I was born November 6, 1987. The Original NES was something like a toaster when I was young. It was the standard issue appliance for any suburban household. Then around my fifth or sixth birthday, things started changing. The mosaic sprites that ran across the screen became more contoured. The music grew into itself. It no longer existed as a placeholder for “real” music, implicitly asking players to ignore the poor quality and suspend their disbelief; after all, isn’t the plumber with fireballs impressive enough? It began to incorporate instruments other than a synthesizer. Within the next generation, music was being composed for a symphony orchestra, recorded in a studio, and ready to be played back at CD quality, all for a 13-year-old boy who spends a little bit too much time in his basement.

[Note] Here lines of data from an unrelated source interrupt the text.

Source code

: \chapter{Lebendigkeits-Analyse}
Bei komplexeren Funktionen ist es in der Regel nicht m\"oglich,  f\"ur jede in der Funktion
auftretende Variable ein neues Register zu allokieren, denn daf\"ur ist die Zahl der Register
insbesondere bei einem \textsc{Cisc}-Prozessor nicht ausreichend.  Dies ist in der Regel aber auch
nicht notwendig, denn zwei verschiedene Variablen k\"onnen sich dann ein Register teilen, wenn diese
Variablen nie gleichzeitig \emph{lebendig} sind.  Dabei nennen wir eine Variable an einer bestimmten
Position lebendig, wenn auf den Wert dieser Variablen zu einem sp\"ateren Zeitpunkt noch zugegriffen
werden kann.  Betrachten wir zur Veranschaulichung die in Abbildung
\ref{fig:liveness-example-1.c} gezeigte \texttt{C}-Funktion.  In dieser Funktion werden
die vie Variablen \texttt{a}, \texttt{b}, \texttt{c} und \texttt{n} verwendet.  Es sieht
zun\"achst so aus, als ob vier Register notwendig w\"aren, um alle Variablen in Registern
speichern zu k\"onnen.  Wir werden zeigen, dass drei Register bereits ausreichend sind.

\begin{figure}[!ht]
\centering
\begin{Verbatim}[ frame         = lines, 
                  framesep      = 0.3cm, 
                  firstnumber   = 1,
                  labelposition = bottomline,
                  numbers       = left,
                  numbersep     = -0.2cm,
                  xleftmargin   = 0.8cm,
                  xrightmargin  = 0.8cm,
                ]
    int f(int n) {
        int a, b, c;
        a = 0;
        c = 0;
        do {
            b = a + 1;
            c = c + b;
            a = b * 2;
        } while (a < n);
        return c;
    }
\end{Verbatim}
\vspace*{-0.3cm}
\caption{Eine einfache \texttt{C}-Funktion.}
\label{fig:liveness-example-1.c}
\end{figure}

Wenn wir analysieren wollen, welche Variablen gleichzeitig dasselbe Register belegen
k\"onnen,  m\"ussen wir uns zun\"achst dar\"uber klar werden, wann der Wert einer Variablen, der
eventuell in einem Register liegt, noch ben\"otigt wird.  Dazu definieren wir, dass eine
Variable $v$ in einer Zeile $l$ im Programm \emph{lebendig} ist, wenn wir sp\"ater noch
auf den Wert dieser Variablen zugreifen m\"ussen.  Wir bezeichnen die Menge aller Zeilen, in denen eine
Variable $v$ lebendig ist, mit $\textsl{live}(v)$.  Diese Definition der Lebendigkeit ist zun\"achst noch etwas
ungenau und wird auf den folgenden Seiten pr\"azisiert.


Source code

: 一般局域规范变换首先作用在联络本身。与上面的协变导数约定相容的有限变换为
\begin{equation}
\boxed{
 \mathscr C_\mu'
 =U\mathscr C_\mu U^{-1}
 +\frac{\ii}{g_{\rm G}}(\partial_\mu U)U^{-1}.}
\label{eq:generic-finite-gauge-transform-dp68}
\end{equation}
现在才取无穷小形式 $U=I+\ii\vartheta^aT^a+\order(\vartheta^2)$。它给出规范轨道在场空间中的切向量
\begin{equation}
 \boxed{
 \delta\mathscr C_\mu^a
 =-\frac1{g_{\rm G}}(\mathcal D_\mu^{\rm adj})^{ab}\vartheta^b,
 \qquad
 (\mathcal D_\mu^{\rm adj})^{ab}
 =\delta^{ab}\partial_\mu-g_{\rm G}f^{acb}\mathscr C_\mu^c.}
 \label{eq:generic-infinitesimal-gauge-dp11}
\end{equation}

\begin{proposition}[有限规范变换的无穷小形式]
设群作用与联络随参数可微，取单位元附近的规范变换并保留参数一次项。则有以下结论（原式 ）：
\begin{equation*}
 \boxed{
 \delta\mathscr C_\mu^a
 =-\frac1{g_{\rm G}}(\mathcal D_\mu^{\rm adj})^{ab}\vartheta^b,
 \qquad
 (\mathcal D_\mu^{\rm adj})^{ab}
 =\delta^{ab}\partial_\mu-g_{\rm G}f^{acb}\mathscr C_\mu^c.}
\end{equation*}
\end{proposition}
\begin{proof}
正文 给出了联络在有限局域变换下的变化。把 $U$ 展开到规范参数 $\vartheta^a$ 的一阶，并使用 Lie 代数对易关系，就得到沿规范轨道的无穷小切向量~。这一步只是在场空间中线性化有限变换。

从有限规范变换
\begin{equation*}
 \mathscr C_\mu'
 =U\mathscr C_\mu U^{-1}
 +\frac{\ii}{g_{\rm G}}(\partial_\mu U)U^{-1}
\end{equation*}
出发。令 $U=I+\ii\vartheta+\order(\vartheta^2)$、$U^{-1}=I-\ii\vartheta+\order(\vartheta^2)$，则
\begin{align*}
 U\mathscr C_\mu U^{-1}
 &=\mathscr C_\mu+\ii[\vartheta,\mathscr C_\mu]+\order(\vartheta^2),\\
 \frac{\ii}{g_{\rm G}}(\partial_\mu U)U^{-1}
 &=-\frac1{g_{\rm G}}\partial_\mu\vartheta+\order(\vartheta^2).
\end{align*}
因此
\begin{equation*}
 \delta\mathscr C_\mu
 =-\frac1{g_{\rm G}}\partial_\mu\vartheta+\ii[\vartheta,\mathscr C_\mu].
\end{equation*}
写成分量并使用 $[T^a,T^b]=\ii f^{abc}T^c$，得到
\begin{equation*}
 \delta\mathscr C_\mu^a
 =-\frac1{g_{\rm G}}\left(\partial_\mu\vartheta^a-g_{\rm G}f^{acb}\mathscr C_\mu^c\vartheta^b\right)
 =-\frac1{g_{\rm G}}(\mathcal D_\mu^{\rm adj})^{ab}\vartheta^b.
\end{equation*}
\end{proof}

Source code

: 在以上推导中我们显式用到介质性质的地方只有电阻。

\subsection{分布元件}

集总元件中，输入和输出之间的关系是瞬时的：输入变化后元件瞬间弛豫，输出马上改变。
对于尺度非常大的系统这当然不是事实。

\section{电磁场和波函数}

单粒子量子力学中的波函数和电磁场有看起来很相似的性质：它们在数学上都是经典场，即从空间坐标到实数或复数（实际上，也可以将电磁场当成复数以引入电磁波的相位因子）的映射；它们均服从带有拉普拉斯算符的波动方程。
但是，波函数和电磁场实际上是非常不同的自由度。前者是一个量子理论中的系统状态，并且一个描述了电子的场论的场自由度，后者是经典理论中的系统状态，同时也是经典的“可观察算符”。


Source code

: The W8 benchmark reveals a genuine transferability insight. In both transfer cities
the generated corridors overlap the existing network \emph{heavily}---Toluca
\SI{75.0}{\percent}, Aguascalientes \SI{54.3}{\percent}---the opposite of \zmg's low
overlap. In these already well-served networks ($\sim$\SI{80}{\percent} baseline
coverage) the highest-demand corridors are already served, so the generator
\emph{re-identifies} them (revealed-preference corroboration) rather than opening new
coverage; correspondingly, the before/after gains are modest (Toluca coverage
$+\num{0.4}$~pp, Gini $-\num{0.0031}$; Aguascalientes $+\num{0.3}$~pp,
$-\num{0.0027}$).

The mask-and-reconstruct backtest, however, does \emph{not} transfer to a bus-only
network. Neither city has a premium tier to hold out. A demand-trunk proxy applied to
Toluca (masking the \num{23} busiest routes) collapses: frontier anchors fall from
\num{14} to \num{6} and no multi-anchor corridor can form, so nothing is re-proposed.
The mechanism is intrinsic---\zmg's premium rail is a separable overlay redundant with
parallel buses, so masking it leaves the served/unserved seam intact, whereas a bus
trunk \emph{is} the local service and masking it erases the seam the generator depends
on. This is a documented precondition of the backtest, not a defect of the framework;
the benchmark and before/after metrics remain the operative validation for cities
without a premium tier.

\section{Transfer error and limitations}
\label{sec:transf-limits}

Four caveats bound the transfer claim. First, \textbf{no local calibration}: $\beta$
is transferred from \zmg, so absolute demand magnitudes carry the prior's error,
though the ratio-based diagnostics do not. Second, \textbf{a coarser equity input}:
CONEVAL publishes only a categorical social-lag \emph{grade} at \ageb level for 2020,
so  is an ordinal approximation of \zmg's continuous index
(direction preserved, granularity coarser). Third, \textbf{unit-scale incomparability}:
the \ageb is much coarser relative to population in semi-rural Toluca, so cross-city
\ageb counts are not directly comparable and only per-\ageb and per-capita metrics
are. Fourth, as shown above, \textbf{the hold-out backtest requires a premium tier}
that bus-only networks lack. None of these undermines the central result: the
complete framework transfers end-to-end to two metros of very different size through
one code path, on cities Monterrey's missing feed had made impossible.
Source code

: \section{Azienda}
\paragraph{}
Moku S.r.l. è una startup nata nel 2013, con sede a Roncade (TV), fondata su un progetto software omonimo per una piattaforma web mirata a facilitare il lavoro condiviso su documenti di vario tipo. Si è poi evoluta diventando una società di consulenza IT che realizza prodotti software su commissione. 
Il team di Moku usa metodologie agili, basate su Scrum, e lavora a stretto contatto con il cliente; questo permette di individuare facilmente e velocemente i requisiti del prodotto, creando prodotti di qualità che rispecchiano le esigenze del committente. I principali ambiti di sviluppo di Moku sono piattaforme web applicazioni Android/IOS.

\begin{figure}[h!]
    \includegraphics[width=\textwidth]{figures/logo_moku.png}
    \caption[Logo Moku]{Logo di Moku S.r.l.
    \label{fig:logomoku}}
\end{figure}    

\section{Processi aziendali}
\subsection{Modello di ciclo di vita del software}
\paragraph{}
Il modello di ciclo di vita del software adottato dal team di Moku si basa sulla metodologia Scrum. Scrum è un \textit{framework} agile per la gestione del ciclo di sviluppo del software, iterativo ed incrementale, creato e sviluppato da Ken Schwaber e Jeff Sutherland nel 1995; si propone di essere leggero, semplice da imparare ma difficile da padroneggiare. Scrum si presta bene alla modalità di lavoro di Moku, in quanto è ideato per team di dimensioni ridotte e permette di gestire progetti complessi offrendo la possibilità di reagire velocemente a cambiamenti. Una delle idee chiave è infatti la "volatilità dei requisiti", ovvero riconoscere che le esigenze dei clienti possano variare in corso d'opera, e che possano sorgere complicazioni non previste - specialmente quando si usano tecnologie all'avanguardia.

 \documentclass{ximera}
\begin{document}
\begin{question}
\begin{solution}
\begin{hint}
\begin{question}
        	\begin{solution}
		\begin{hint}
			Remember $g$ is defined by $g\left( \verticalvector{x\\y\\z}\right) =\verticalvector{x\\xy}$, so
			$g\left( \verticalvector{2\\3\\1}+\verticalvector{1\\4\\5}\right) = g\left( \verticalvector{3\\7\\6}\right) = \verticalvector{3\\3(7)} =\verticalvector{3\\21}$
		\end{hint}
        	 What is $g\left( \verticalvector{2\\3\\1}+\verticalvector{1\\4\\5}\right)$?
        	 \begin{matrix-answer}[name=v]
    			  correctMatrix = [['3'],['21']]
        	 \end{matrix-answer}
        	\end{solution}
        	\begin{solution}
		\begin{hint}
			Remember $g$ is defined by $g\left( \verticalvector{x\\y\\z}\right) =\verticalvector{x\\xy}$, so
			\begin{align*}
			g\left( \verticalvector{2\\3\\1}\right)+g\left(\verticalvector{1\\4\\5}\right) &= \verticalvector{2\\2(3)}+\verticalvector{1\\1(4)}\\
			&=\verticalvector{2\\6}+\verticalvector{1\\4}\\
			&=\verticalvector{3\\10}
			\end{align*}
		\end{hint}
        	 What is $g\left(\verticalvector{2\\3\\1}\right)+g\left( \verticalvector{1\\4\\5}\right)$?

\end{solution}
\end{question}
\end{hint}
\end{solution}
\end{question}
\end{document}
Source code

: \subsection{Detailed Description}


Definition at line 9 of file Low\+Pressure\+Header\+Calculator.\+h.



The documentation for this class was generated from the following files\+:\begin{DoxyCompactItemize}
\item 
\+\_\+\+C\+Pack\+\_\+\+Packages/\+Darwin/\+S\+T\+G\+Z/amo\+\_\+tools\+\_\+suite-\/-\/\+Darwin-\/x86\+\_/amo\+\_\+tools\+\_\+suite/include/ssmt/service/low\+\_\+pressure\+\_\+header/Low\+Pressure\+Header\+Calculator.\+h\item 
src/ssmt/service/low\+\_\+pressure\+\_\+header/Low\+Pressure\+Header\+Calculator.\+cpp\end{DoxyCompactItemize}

Nonetheless, the music of NES did at least have thematic elements: dark dungeons held long echoes and eerie ghost calls in their rhythm; boss fights had a faster tempo than the rest of the soundtrack. I may have taken those elements for granted when I was three years old, but now Yip-Yip has re-immersed me into music of Nintendo’s past with their new album, Two Kings Of The Same Kingdom, and have made the thematic merits of Nintendo’s synth-pulse-pop stand out.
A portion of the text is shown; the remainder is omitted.